▸ Your task
Going from the top of the listing below to the line that holds "Luiz da Cunha e", reproduce each line exactly; no pictures.

▸ Extracted entries
· · · · · · ·
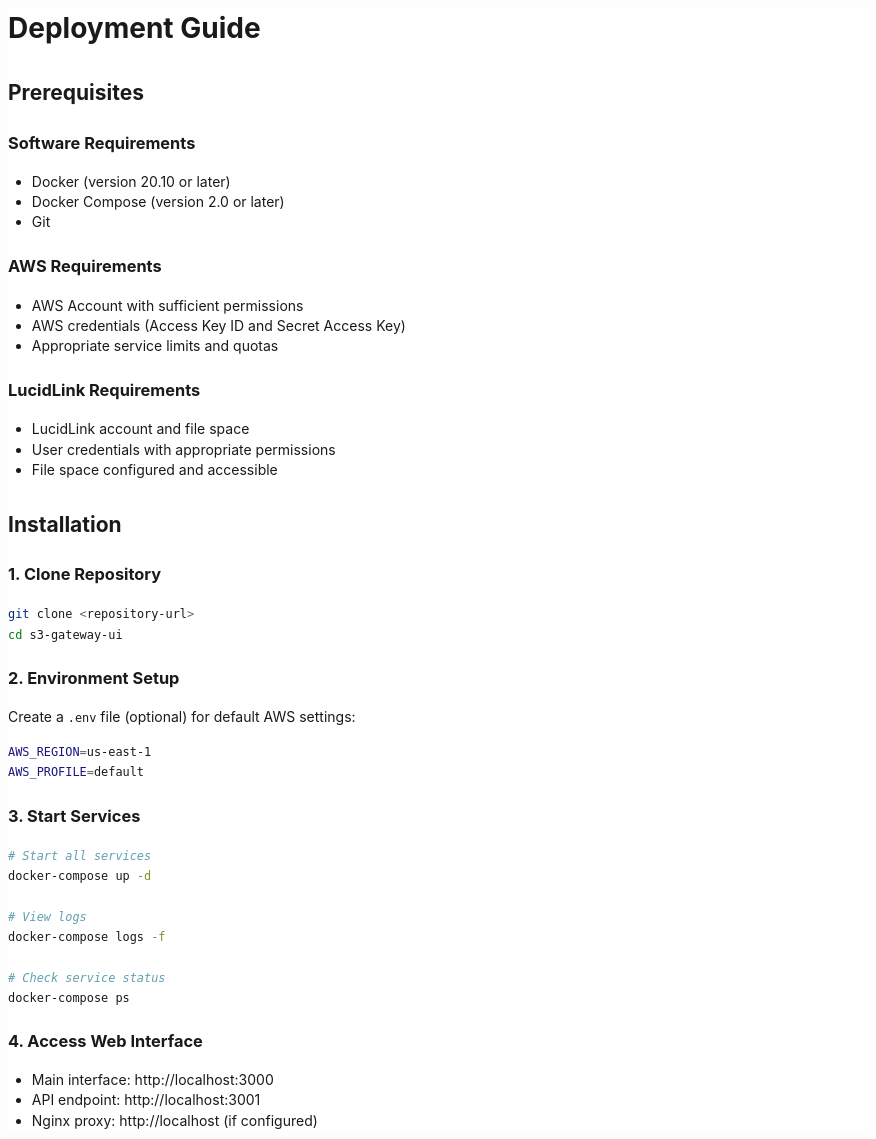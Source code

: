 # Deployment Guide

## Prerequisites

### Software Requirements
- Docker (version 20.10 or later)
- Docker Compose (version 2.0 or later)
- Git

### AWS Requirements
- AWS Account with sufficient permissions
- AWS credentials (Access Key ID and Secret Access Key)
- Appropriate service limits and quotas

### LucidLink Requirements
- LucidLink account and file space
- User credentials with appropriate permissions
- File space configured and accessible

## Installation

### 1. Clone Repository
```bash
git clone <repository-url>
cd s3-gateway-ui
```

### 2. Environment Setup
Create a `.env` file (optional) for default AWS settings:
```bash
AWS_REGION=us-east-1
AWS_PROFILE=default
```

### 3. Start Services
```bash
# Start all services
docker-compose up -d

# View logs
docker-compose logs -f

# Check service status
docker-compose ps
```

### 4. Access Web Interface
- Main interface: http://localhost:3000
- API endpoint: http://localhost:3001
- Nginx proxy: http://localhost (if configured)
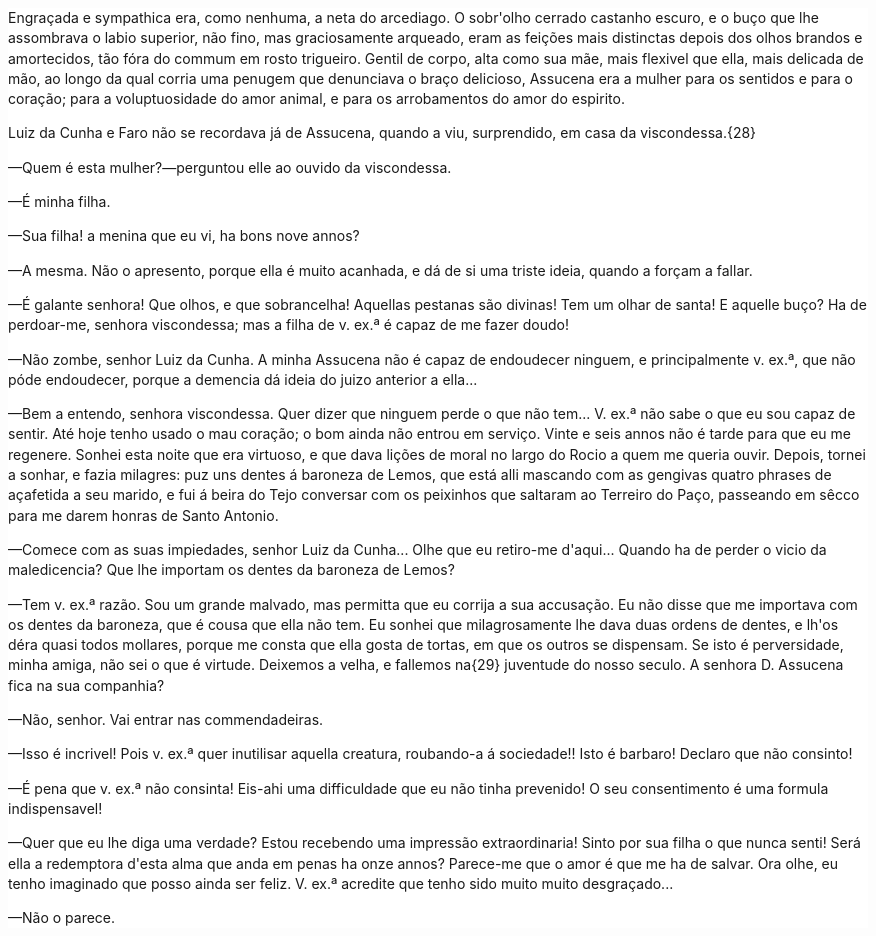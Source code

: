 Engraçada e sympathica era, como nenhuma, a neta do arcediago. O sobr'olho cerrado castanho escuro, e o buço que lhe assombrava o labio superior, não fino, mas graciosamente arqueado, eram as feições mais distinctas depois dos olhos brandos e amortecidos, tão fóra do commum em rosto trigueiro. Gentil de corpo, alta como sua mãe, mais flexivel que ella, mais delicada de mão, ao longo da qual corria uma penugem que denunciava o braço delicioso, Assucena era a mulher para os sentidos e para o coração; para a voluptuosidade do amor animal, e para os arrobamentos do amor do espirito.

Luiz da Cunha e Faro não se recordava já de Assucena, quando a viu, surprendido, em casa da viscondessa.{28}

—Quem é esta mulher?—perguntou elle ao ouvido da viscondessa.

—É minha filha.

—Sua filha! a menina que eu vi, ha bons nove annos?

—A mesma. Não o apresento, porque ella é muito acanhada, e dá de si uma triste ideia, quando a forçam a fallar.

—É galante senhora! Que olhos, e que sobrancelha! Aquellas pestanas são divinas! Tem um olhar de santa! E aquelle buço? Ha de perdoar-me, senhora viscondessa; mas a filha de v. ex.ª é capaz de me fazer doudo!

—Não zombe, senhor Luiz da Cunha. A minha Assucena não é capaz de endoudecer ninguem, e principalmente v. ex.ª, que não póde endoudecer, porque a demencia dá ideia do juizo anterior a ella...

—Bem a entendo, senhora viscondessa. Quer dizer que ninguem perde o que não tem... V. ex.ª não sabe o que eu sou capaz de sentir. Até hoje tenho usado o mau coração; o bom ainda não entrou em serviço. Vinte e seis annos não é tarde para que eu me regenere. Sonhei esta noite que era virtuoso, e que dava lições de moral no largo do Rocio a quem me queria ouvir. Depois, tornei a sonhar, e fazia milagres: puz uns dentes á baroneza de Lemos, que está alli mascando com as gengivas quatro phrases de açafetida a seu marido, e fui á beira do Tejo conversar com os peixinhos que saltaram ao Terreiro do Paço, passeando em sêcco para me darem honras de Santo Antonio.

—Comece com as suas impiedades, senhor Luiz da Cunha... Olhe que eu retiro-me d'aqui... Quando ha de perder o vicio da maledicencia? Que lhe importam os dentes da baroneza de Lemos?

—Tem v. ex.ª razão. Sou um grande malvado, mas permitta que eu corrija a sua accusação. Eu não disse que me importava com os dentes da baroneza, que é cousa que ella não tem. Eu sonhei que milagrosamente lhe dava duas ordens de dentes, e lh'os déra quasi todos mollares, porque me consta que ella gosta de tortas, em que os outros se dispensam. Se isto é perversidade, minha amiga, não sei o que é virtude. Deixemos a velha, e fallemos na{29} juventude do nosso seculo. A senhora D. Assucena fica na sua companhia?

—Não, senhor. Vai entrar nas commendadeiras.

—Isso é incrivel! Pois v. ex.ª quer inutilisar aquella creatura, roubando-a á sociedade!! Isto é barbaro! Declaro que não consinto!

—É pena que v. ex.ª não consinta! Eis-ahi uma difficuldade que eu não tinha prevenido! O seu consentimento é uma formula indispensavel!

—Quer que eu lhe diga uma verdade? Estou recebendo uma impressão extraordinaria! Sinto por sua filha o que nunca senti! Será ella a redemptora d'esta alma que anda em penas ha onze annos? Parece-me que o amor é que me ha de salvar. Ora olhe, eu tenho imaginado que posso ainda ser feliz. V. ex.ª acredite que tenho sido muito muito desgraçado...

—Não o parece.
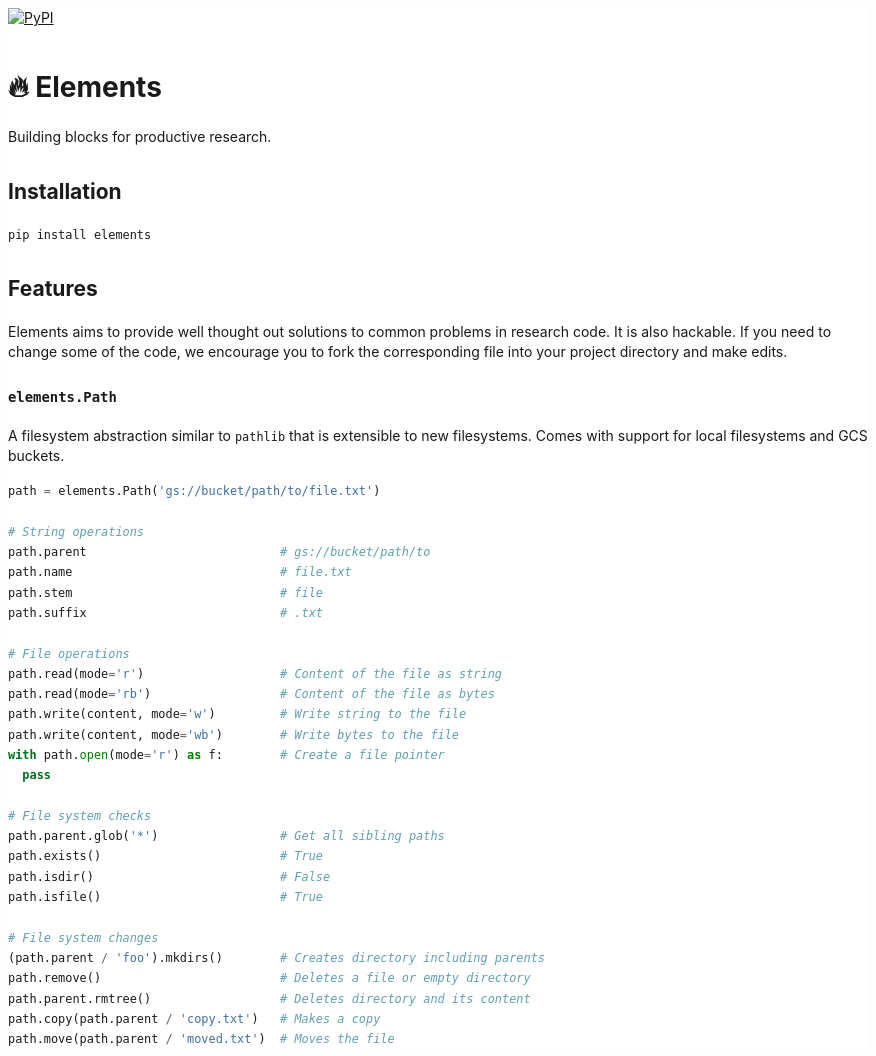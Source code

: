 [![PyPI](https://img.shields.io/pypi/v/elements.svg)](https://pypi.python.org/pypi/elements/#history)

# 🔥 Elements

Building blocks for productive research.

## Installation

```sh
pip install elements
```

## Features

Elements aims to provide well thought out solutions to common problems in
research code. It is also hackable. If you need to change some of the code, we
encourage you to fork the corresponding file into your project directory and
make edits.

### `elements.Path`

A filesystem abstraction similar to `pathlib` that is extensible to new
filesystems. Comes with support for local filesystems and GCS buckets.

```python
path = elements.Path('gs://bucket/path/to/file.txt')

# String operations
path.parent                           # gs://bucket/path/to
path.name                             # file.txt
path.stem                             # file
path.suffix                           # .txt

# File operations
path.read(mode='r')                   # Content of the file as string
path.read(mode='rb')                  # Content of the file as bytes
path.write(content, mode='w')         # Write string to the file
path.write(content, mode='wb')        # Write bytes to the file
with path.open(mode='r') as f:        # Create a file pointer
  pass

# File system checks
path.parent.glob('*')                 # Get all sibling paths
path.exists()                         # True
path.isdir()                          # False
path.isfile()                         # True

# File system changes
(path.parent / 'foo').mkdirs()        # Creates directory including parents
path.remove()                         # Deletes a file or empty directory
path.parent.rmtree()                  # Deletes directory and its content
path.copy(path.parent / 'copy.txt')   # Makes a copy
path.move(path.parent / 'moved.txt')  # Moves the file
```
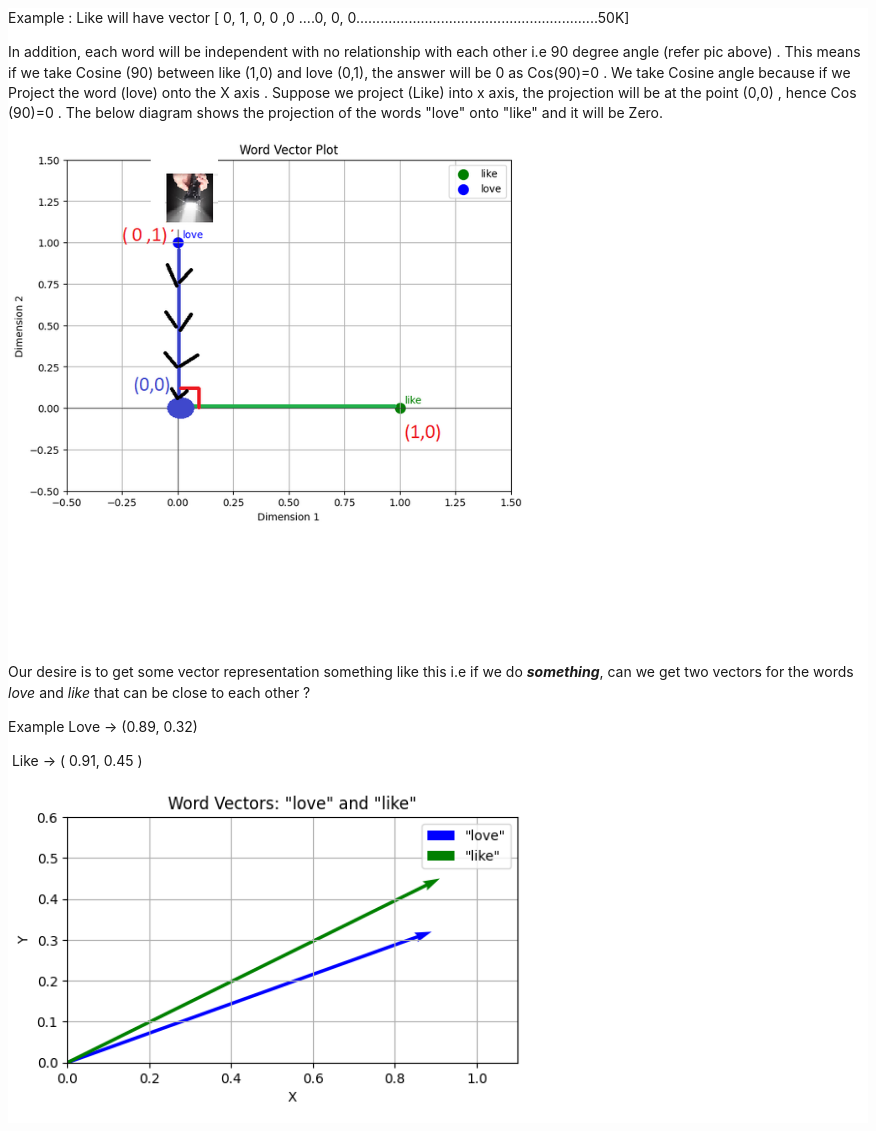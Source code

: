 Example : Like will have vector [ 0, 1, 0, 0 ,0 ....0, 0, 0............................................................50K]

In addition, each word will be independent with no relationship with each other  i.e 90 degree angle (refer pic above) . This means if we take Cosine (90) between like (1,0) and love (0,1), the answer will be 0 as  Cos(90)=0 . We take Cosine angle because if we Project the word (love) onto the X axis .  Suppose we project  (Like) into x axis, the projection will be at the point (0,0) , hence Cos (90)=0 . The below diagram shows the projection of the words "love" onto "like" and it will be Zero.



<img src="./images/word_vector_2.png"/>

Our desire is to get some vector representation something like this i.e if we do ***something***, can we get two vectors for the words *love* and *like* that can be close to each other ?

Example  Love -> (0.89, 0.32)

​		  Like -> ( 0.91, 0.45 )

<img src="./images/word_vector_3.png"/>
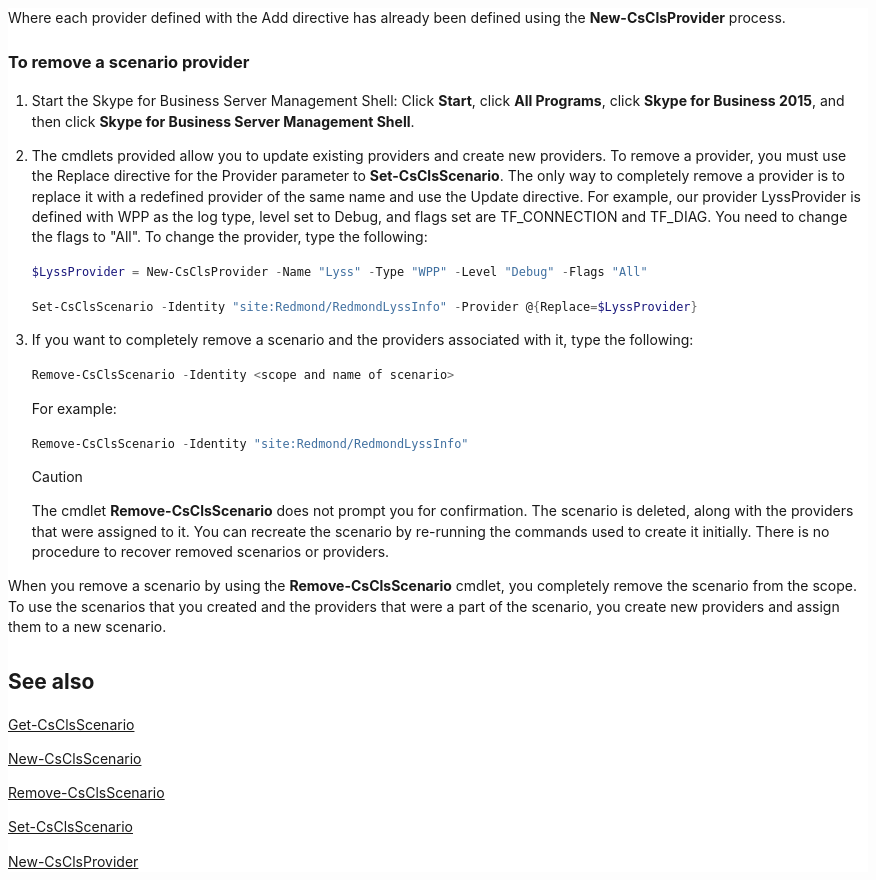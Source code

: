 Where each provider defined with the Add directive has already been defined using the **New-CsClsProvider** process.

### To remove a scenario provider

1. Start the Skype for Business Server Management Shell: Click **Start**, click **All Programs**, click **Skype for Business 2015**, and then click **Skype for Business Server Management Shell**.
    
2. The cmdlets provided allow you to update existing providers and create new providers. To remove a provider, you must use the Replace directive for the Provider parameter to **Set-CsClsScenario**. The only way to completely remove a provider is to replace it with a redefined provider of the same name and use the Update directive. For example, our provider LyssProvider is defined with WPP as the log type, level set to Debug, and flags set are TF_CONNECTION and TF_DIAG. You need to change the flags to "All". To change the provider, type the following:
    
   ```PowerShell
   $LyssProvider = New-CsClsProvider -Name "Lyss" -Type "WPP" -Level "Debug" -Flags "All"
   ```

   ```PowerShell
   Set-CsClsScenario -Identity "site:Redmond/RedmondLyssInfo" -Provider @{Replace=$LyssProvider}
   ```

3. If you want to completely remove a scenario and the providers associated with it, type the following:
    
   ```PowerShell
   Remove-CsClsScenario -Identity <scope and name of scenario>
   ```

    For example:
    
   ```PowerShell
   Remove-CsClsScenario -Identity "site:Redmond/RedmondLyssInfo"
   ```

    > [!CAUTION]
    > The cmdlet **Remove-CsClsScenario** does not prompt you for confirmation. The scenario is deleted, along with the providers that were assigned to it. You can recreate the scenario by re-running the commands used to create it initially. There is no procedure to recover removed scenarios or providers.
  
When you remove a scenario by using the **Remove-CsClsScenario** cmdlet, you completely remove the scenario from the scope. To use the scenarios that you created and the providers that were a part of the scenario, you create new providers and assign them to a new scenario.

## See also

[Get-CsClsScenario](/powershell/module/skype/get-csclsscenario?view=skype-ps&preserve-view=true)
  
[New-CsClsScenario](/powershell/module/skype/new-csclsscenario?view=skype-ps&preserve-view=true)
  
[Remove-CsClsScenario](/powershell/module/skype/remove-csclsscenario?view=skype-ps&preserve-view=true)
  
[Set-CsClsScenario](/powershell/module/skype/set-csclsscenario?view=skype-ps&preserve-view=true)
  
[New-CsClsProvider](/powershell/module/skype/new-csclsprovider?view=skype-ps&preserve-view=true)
· · · · · · ·
▸ Solution to the problem
Source code

: # Deployment Guide

## Prerequisites

### Software Requirements
- Docker (version 20.10 or later)
- Docker Compose (version 2.0 or later)
- Git

### AWS Requirements
- AWS Account with sufficient permissions
- AWS credentials (Access Key ID and Secret Access Key)
- Appropriate service limits and quotas

### LucidLink Requirements
- LucidLink account and file space
- User credentials with appropriate permissions
- File space configured and accessible

## Installation

### 1. Clone Repository
```bash
git clone <repository-url>
cd s3-gateway-ui
```

### 2. Environment Setup
Create a `.env` file (optional) for default AWS settings:
```bash
AWS_REGION=us-east-1
AWS_PROFILE=default
```

### 3. Start Services
```bash
# Start all services
docker-compose up -d

# View logs
docker-compose logs -f

# Check service status
docker-compose ps
```

### 4. Access Web Interface
- Main interface: http://localhost:3000
- API endpoint: http://localhost:3001
- Nginx proxy: http://localhost (if configured)
Source code

: Engraçada e sympathica era, como nenhuma, a neta do arcediago. O sobr'olho cerrado castanho escuro, e o buço que lhe assombrava o labio superior, não fino, mas graciosamente arqueado, eram as feições mais distinctas depois dos olhos brandos e amortecidos, tão fóra do commum em rosto trigueiro. Gentil de corpo, alta como sua mãe, mais flexivel que ella, mais delicada de mão, ao longo da qual corria uma penugem que denunciava o braço delicioso, Assucena era a mulher para os sentidos e para o coração; para a voluptuosidade do amor animal, e para os arrobamentos do amor do espirito.

Luiz da Cunha e Faro não se recordava já de Assucena, quando a viu, surprendido, em casa da viscondessa.{28}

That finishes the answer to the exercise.